Exercise material below:

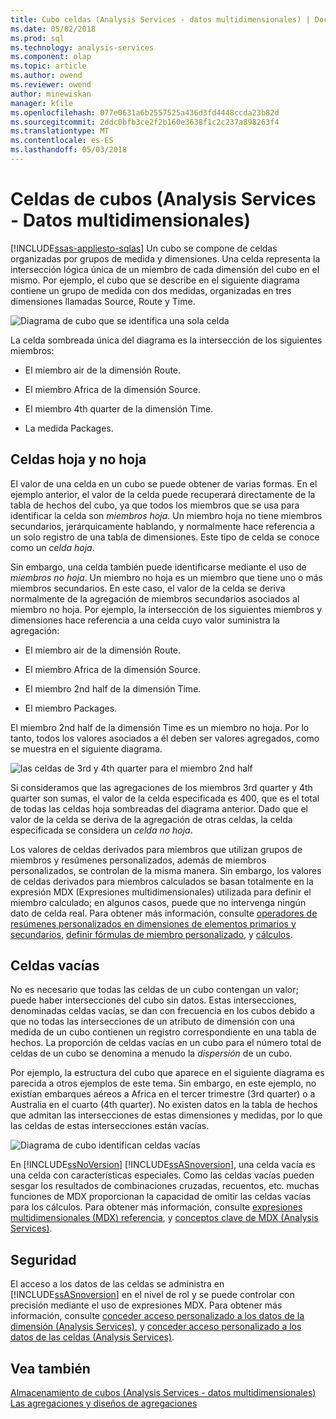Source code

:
 ```yaml
---
title: Cubo celdas (Analysis Services - datos multidimensionales) | Documentos de Microsoft
ms.date: 05/02/2018
ms.prod: sql
ms.technology: analysis-services
ms.component: olap
ms.topic: article
ms.author: owend
ms.reviewer: owend
author: minewiskan
manager: kfile
ms.openlocfilehash: 077e0631a6b2557525a436d3fd4448ccda23b82d
ms.sourcegitcommit: 2ddc0bfb3ce2f2b160e3638f1c2c237a898263f4
ms.translationtype: MT
ms.contentlocale: es-ES
ms.lasthandoff: 05/03/2018
---
```

# <a name="cube-cells-analysis-services---multidimensional-data"></a>Celdas de cubos (Analysis Services - Datos multidimensionales)
[!INCLUDE[ssas-appliesto-sqlas](../../includes/ssas-appliesto-sqlas.md)]
  Un cubo se compone de celdas organizadas por grupos de medida y dimensiones. Una celda representa la intersección lógica única de un miembro de cada dimensión del cubo en el mismo. Por ejemplo, el cubo que se describe en el siguiente diagrama contiene un grupo de medida con dos medidas, organizadas en tres dimensiones llamadas Source, Route y Time.  
  
 ![Diagrama de cubo que se identifica una sola celda](../../analysis-services/multidimensional-models-olap-logical-cube-objects/media/as-cubeintro5.gif "diagrama de cubo que se identifica una sola celda")  
  
 La celda sombreada única del diagrama es la intersección de los siguientes miembros:  
  
-   El miembro air de la dimensión Route.  
  
-   El miembro Africa de la dimensión Source.  
  
-   El miembro 4th quarter de la dimensión Time.  
  
-   La medida Packages.  
  
## <a name="leaf-and-nonleaf-cells"></a>Celdas hoja y no hoja  
 El valor de una celda en un cubo se puede obtener de varias formas. En el ejemplo anterior, el valor de la celda puede recuperará directamente de la tabla de hechos del cubo, ya que todos los miembros que se usa para identificar la celda son *miembros hoja*. Un miembro hoja no tiene miembros secundarios, jerárquicamente hablando, y normalmente hace referencia a un solo registro de una tabla de dimensiones. Este tipo de celda se conoce como un *celda hoja*.  
  
 Sin embargo, una celda también puede identificarse mediante el uso de *miembros no hoja*. Un miembro no hoja es un miembro que tiene uno o más miembros secundarios. En este caso, el valor de la celda se deriva normalmente de la agregación de miembros secundarios asociados al miembro no hoja. Por ejemplo, la intersección de los siguientes miembros y dimensiones hace referencia a una celda cuyo valor suministra la agregación:  
  
-   El miembro air de la dimensión Route.  
  
-   El miembro Africa de la dimensión Source.  
  
-   El miembro 2nd half de la dimensión Time.  
  
-   El miembro Packages.  
  
 El miembro 2nd half de la dimensión Time es un miembro no hoja. Por lo tanto, todos los valores asociados a él deben ser valores agregados, como se muestra en el siguiente diagrama.  
  
 ![las celdas de 3rd y 4th quarter para el miembro 2nd half](../../analysis-services/multidimensional-models-olap-logical-cube-objects/media/as-cubeintro6.gif "las celdas de 3rd y 4th quarter para el miembro 2nd half")  
  
 Si consideramos que las agregaciones de los miembros 3rd quarter y 4th quarter son sumas, el valor de la celda especificada es 400, que es el total de todas las celdas hoja sombreadas del diagrama anterior. Dado que el valor de la celda se deriva de la agregación de otras celdas, la celda especificada se considera un *celda no hoja*.  
  
 Los valores de celdas derivados para miembros que utilizan grupos de miembros y resúmenes personalizados, además de miembros personalizados, se controlan de la misma manera. Sin embargo, los valores de celdas derivados para miembros calculados se basan totalmente en la expresión MDX (Expresiones multidimensionales) utilizada para definir el miembro calculado; en algunos casos, puede que no intervenga ningún dato de celda real. Para obtener más información, consulte [operadores de resúmenes personalizados en dimensiones de elementos primarios y secundarios](../../analysis-services/multidimensional-models/parent-child-dimension-attributes-custom-rollup-operators.md), [definir fórmulas de miembro personalizado](../../analysis-services/multidimensional-models/attribute-properties-define-custom-member-formulas.md), y [cálculos](../../analysis-services/multidimensional-models-olap-logical-cube-objects/calculations.md).  
  
## <a name="empty-cells"></a>Celdas vacías  
 No es necesario que todas las celdas de un cubo contengan un valor; puede haber intersecciones del cubo sin datos. Estas intersecciones, denominadas celdas vacías, se dan con frecuencia en los cubos debido a que no todas las intersecciones de un atributo de dimensión con una medida de un cubo contienen un registro correspondiente en una tabla de hechos. La proporción de celdas vacías en un cubo para el número total de celdas de un cubo se denomina a menudo la *dispersión* de un cubo.  
  
 Por ejemplo, la estructura del cubo que aparece en el siguiente diagrama es parecida a otros ejemplos de este tema. Sin embargo, en este ejemplo, no existían embarques aéreos a Africa en el tercer trimestre (3rd quarter) o a Australia en el cuarto (4th quarter). No existen datos en la tabla de hechos que admitan las intersecciones de estas dimensiones y medidas, por lo que las celdas de estas intersecciones están vacías.  
  
 ![Diagrama de cubo identifican celdas vacías](../../analysis-services/multidimensional-models-olap-logical-cube-objects/media/as-cubeintro7.gif "diagrama de cubo identifican celdas vacías")  
  
 En [!INCLUDE[ssNoVersion](../../includes/ssnoversion-md.md)] [!INCLUDE[ssASnoversion](../../includes/ssasnoversion-md.md)], una celda vacía es una celda con características especiales. Como las celdas vacías pueden sesgar los resultados de combinaciones cruzadas, recuentos, etc. muchas funciones de MDX proporcionan la capacidad de omitir las celdas vacías para los cálculos. Para obtener más información, consulte [expresiones multidimensionales &#40;MDX&#41; referencia](../../mdx/multidimensional-expressions-mdx-reference.md), y [conceptos clave de MDX &#40;Analysis Services&#41;](../../analysis-services/multidimensional-models/mdx/key-concepts-in-mdx-analysis-services.md).  
  
## <a name="security"></a>Seguridad  
 El acceso a los datos de las celdas se administra en [!INCLUDE[ssASnoversion](../../includes/ssasnoversion-md.md)] en el nivel de rol y se puede controlar con precisión mediante el uso de expresiones MDX. Para obtener más información, consulte [conceder acceso personalizado a los datos de la dimensión &#40;Analysis Services&#41;](../../analysis-services/multidimensional-models/grant-custom-access-to-dimension-data-analysis-services.md), y [conceder acceso personalizado a los datos de las celdas &#40;Analysis Services&#41;](../../analysis-services/multidimensional-models/grant-custom-access-to-cell-data-analysis-services.md).  
  
## <a name="see-also"></a>Vea también  
 [Almacenamiento de cubos &#40;Analysis Services - datos multidimensionales&#41;](../../analysis-services/multidimensional-models-olap-logical-cube-objects/cube-storage-analysis-services-multidimensional-data.md)   
 [Las agregaciones y diseños de agregaciones](../../analysis-services/multidimensional-models-olap-logical-cube-objects/aggregations-and-aggregation-designs.md)  
  
  
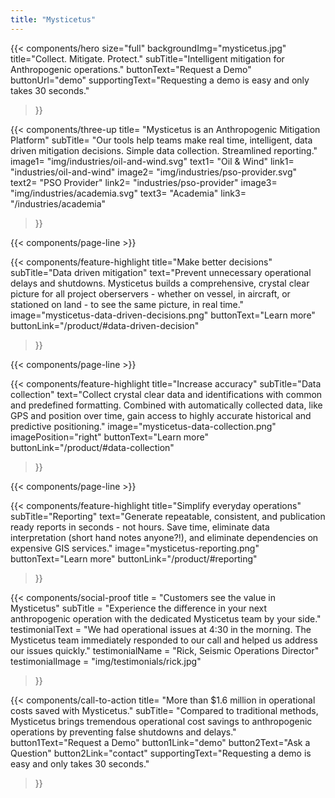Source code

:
 ```yaml
---
title: "Mysticetus"
---
```


{{< components/hero
	size="full"
	backgroundImg="mysticetus.jpg"
	title="Collect. Mitigate. Protect."
	subTitle="Intelligent mitigation for Anthropogenic operations."
	buttonText="Request a Demo"
	buttonUrl="demo"
	supportingText="Requesting a demo is easy and only takes 30 seconds."
>}}

<!-- 
NOTE: We can use these icons for free as long as we attribute the artist(s) (see footer below copyright)
Icons:
	- Oil & Wind: https://www.flaticon.com/free-icon/wind-energy_1400311
	- PSO Provider: https://www.flaticon.com/free-icon/destination_854881
	- Academia: https://www.flaticon.com/free-icon/book_854861
-->
{{< components/three-up
	title= "Mysticetus is an Anthropogenic Mitigation Platform"
	subTitle= "Our tools help teams make real time, intelligent, data driven mitigation decisions. Simple data collection. Streamlined reporting."
	image1= "img/industries/oil-and-wind.svg"
	text1= "Oil & Wind"
	link1= "industries/oil-and-wind"
	image2= "img/industries/pso-provider.svg"
	text2= "PSO Provider"
	link2= "industries/pso-provider"
	image3= "img/industries/academia.svg"
	text3= "Academia"
	link3= "/industries/academia"
>}}

{{< components/page-line >}}

{{< components/feature-highlight
	title="Make better decisions"
	subTitle="Data driven mitigation"
	text="Prevent unnecessary operational delays and shutdowns. Mysticetus builds a comprehensive, crystal clear picture for all project oberservers - whether on vessel, in aircraft, or stationed on land - to see the same picture, in real time."
	image="mysticetus-data-driven-decisions.png"
	buttonText="Learn more"
	buttonLink="/product/#data-driven-decision"
>}}

{{< components/page-line >}}

{{< components/feature-highlight
	title="Increase accuracy"
	subTitle="Data collection"
	text="Collect crystal clear data and identifications with common and predefined formatting. Combined with automatically collected data, like GPS and position over time, gain access to highly accurate historical and predictive positioning."
	image="mysticetus-data-collection.png"
	imagePosition="right"
	buttonText="Learn more"
	buttonLink="/product/#data-collection"
>}}

{{< components/page-line >}}

{{< components/feature-highlight
	title="Simplify everyday operations"
	subTitle="Reporting"
	text="Generate repeatable, consistent, and publication ready reports in seconds - not hours. Save time, eliminate data interpretation (short hand notes anyone?!), and eliminate dependencies on expensive GIS services."
	image="mysticetus-reporting.png"
	buttonText="Learn more"
	buttonLink="/product/#reporting"
>}}

{{< components/social-proof 
	title = "Customers see the value in Mysticetus"
	subTitle = "Experience the difference in your next anthropogenic operation with the dedicated Mysticetus team by your side."
	testimonialText = "We had operational issues at 4:30 in the morning. The Mysticetus team immediately responded to our call and helped us address our issues quickly."
	testimonialName = "Rick, Seismic Operations Director"
	testimonialImage = "img/testimonials/rick.jpg"
>}}

{{< components/call-to-action
	title= "More than $1.6 million in operational costs saved with Mysticetus."
	subTitle= "Compared to traditional methods, Mysticetus brings tremendous operational cost savings to anthropogenic operations by preventing false shutdowns and delays."
	button1Text="Request a Demo"
	button1Link="demo"
	button2Text="Ask a Question"
	button2Link="contact"
	supportingText="Requesting a demo is easy and only takes 30 seconds."
>}}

End of Exercise material.

■ What this task involves ■
In these entries, some lines may contain the string "clear". Give the number of such lines and nothing more.

■ Result for this exercise ■
2